|Abstract:||From genomic sequencing to weather forecasting, high-performance computing systems (HPCs)
have profound impacts on scientific breakthroughs and people’s everyday lives. Failures in a HPC
environment can result in partial or system-wide outages leading to performance degradation of the
applications, wasting computational resource. Recent studies on the availability and reliability of HPC
systems have shown that storage system failures are one of the major limiting factors for achieving high
system utility. However, there is limited understanding of the storage system failures, their propagation,
and impact on application performance.
Using statistical analysis and machine learning techniques, we characterize I/O failures in a
distributed storage system and their impacts on the applications. The target storage system is the storage
system used in Blue Waters, a petascale supercomputer at the University of Illinois at Urbana-Champaign,
running Lustre filesystem.

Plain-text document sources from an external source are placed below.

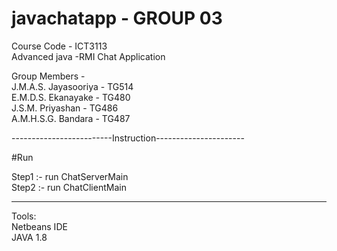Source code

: # javachatapp - GROUP 03

Course Code - ICT3113 <br>
Advanced java -RMI Chat Application<br>

Group Members - <br>J.M.A.S. Jayasooriya - TG514 <br>
                E.M.D.S. Ekanayake       - TG480 <br>
                J.S.M. Priyashan         - TG486 <br>
                A.M.H.S.G. Bandara       - TG487
 
-------------------------Instruction----------------------
              
#Run

Step1 :-  run ChatServerMain <br>
Step2 :-  run ChatClientMain

 
-------------------------------------------------------- 
Tools:<br>
Netbeans IDE<br>
JAVA 1.8<br>
                
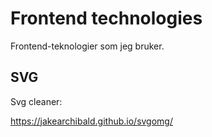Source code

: # Frontend technologies

Frontend-teknologier som jeg bruker.

## SVG
Svg cleaner:

https://jakearchibald.github.io/svgomg/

Driven by the characterization results, we use a Long Short-term Memory (a
type of Recurrent Neural Network) (LSTM) to support runtime detection and localization of failures to a
per-storage server granularity.
In this thesis, we present an overview of the project, Blue Waters storage system architecture and
specifications, Lustre file system background information, Blue Waters storage system failure
characterization on NCSA Maintenance Logs, Storage Server Logs and Quality of Service (QoS)
measurements, and the machine learning models for runtime failure detection. We also include key
algorithms for data cleaning, processing, and analysis, and performance evaluation of the machine learning
model for runtime failure detection. Furthermore, we present an extension of our study---using the model
we developed for failure prediction.